There’s no Bluetooth or WiFi, the processor is a slow 203Mhz Samsung and the memory is a very lacklustre 32Mb RAM, of which 27Mb is theoretically accessible. It gets worse however - after a hard reset only 16MB remains for use. There’s also a 10Mb flash drive, but that won’t save you from having to buy an SD card. And the SD card slot has no door, but instead is supplied with a plastic filler card, as found in the Tungsten T1/2.
Entry-level: low memory available after initialisation
Windows Mobile 2003 Second Edition support means portrait and landscape screen
As with the other new iPAQs, you also get Outlook 2002 (2003 would be nice, but I can’t see Microsoft lining up to give it away) and Windows Mobile 2003 Second Edition, with its support for portrait and landscape screen orientation and Pocket Internet Explorer’s One Column formatting. It also support multiple functions for each hardware button. For example press and hold the Calendar button and Windows Media Player will come up instead. However, there’s no terminal services client or MS reader, and it often feels just a little sluggish. There are a couple of interesting toys though – you get HP Task Switch, a tool that allows you to easily switch between or kill running tasks, thus nullifying the major annoyance of Windows Mobile.
It also supports a new feature called HP Profiles. Users can define a configuration set (Silent, Normal, Meeting, etc) and associate some basic configuration with these.
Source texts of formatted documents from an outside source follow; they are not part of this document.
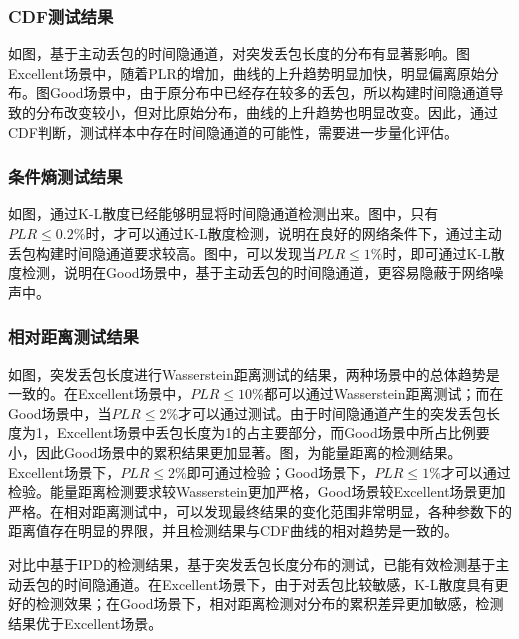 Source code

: \subsubsection{CDF测试结果}
\label{chap:analyze:result:burst:cdf}

如图，基于主动丢包的时间隐通道，对突发丢包长度的分布有显著影响。图Excellent场景中，随着PLR的增加，曲线的上升趋势明显加快，明显偏离原始分布。图Good场景中，由于原分布中已经存在较多的丢包，所以构建时间隐通道导致的分布改变较小，但对比原始分布，曲线的上升趋势也明显改变。因此，通过CDF判断，测试样本中存在时间隐通道的可能性，需要进一步量化评估。

\subsubsection{条件熵测试结果}
\label{chap:analyze:result:burst:kld}

如图，通过K-L散度已经能够明显将时间隐通道检测出来。图中，只有$PLR\le 0.2\%$时，才可以通过K-L散度检测，说明在良好的网络条件下，通过主动丢包构建时间隐通道要求较高。图中，可以发现当$PLR\le 1\%$时，即可通过K-L散度检测，说明在Good场景中，基于主动丢包的时间隐通道，更容易隐蔽于网络噪声中。

\subsubsection{相对距离测试结果}
\label{chap:analyze:result:burst:distance}

如图，突发丢包长度进行Wasserstein距离测试的结果，两种场景中的总体趋势是一致的。在Excellent场景中，$PLR\le 10\%$都可以通过Wasserstein距离测试；而在Good场景中，当$PLR\le 2\%$才可以通过测试。由于时间隐通道产生的突发丢包长度为1，Excellent场景中丢包长度为1的占主要部分，而Good场景中所占比例要小，因此Good场景中的累积结果更加显著。图，为能量距离的检测结果。Excellent场景下，$PLR\le 2\%$即可通过检验；Good场景下，$PLR\le 1\%$才可以通过检验。能量距离检测要求较Wasserstein更加严格，Good场景较Excellent场景更加严格。在相对距离测试中，可以发现最终结果的变化范围非常明显，各种参数下的距离值存在明显的界限，并且检测结果与CDF曲线的相对趋势是一致的。

对比中基于IPD的检测结果，基于突发丢包长度分布的测试，已能有效检测基于主动丢包的时间隐通道。在Excellent场景下，由于对丢包比较敏感，K-L散度具有更好的检测效果；在Good场景下，相对距离检测对分布的累积差异更加敏感，检测结果优于Excellent场景。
For example Sound on/off, Sound volume, backlight, brightness, power control. With a single stroke users can change from one profile to another, making it much easier to configure the PDA when needed.
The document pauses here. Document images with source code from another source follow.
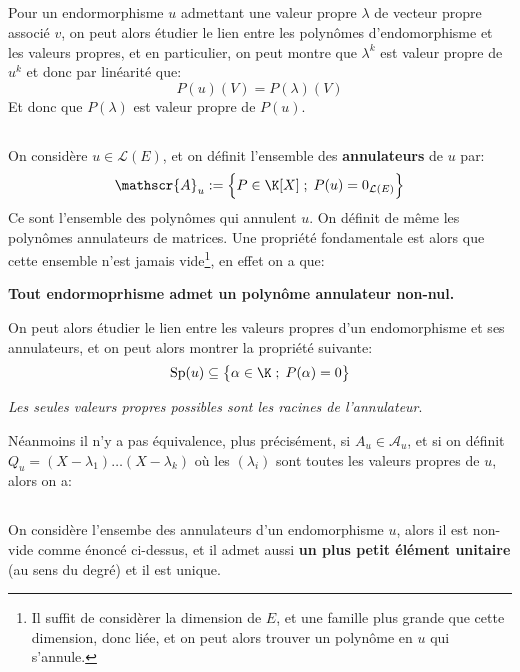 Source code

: \subsection*{}
Pour un endormorphisme \(u\) admettant une valeur propre \(\lambda\) de vecteur propre associé \(v\), on peut alors étudier le lien entre les polynômes d'endomorphisme et les valeurs propres, et en particulier, on peut montre que \(\lambda^k\) est valeur propre de \(u^k\) et donc par linéarité que:
\[
   P(u)(V) = P(\lambda)(V)
\]
Et donc que \(P(\lambda)\) est valeur propre de \(P(u)\).
\subsection*{}
On considère \(u \in \mathcal{L}(E)\), et on définit l'ensemble des \textbf{annulateurs} de \(u\) par:
\[
   \mathscr{A}_u := \Bigl\{ P \in \K[X] \; ; \; P(u) = 0_{\mathcal{L}(E)} \Bigl\}   
\]
Ce sont l'ensemble des polynômes qui annulent \(u\). On définit de même les polynômes annulateurs de matrices. Une propriété fondamentale est alors que cette ensemble n'est jamais vide\footnote[1]{Il suffit de considèrer la dimension de \(E\), et une famille plus grande que cette dimension, donc liée, et on peut alors trouver un polynôme en \(u\) qui s'annule.}, en effet on a que:
\begin{center}
   \textbf{Tout endormoprhisme admet un polynôme annulateur non-nul.}
\end{center}
On peut alors étudier le lien entre les valeurs propres d'un endomorphisme et ses annulateurs, et on peut alors montrer la propriété suivante:
\[
   \text{Sp}(u) \subseteq \bigl\{ \alpha \in \K \; ; \; P(\alpha) = 0 \bigl\}   
\]
\begin{center}
   \textit{Les seules valeurs propres possibles sont les racines de l'annulateur}.
\end{center}
\pagebreak
Néanmoins il n'y a pas équivalence, plus précisément, si \(A_u \in \mathscr{A}_u\), et si on définit \(Q_u = (X - \lambda_1)\ldots(X - \lambda_k)\) où les \((\lambda_i)\) sont toutes les valeurs propres de \(u\), alors on a:
\subsection*{}
On considère l'ensembe des annulateurs d'un endomorphisme \(u\), alors il est non-vide comme énoncé ci-dessus, et il admet aussi \textbf{un plus petit élément unitaire} (au sens du degré) et il est unique.\<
HP Profiles simplify changing settings
There’s also a new view for the Today screen, offering easy access to photos and media. However, this view replaces the Today screen completely and the shortcuts cannot be added to or modified, making it fairly useless for day-to-day use, unless you use the device for multimedia only.
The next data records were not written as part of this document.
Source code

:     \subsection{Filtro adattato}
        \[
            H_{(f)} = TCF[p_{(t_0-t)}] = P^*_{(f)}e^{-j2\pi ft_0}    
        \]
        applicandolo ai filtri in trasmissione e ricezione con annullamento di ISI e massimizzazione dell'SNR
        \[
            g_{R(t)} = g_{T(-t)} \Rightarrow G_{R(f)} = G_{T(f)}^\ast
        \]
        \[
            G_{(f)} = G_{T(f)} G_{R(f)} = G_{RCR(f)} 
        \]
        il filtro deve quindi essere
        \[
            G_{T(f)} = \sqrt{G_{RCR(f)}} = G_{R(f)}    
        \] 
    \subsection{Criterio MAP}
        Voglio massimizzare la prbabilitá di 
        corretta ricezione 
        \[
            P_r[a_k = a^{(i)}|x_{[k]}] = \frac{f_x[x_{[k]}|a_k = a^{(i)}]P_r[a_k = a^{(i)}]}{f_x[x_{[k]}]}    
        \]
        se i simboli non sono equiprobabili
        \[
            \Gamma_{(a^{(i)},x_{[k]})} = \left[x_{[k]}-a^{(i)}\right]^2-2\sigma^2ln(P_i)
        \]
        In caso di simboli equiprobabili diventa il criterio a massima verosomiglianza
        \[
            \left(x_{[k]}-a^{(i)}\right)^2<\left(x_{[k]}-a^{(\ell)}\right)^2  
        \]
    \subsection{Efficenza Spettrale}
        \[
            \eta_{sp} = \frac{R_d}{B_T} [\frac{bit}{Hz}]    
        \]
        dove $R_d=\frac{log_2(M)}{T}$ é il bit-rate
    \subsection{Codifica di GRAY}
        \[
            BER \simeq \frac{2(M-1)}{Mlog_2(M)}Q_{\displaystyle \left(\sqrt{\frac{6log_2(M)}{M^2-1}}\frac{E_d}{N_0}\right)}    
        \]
New HP today plugin givesa access to media files
Despite the slow processor, it plays music and video as well as can be expected, although high bit rate videos are obviously out of the question. The sound quality is quite good and the microphone is sensitive and clear. However, even the slow processor cannot save the battery life. The battery is built in, but will only last 3-4 hours, putting it on par with the appalling battery life of the Tungsten T3. Ouch.
How does it perform on a benchmark against other machines? I've used Spb Benchmark to collect performance information, and if you click in the chart you can have access to our Performance Centre, with other Pocket PC reviews and charts:
In summary, this device is a reasonable low-end device, but horribly overpriced. While a good competitor for PalmOne’s Zire 31 (which is NZ$100 less), it’s horribly outclassed in the Pocket PC world. And given Dick Smith (a New Zealand electronics store) are currently selling the iPAQ h1940 (with a 266Mhz processor, 64Mb of RAM and Bluetooth) for NZ$400 it cannot even compete against the devices it is replacing. There are plenty of devices competing for the low-end space, but this one is unlikely to lead the pack without a decent price drop.